» EXERCISE INSTRUCTIONS:
Go through the entries, filter for the word "AruranV", and copy every line that has it.

RECORDED DATA: Begin

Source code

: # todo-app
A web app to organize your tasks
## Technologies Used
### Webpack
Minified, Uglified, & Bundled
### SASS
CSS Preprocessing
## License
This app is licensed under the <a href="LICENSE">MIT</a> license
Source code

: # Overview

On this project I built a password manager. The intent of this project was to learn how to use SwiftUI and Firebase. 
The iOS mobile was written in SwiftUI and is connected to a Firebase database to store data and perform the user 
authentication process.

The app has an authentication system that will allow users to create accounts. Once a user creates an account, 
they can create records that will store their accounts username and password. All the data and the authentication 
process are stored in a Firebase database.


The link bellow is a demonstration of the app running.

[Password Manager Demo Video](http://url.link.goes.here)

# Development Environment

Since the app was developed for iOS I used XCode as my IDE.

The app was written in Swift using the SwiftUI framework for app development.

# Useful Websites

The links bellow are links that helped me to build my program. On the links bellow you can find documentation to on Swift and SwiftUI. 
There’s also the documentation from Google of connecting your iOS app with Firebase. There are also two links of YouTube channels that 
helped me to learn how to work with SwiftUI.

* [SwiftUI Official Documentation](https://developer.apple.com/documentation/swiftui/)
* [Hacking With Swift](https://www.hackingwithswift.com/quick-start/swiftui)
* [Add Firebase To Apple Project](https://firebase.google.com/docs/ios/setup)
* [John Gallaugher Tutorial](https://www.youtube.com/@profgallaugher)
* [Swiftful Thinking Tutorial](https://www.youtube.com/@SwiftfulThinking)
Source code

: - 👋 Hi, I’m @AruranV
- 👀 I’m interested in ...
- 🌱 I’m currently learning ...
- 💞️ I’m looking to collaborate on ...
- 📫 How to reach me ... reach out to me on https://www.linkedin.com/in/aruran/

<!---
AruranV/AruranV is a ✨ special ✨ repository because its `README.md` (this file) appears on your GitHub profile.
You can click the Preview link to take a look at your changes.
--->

RECORDED DATA: End

» ANSWER AREA:
: - 👋 Hi, I’m @AruranV
AruranV/AruranV is a ✨ special ✨ repository because its `README.md` (this file) appears on your GitHub profile.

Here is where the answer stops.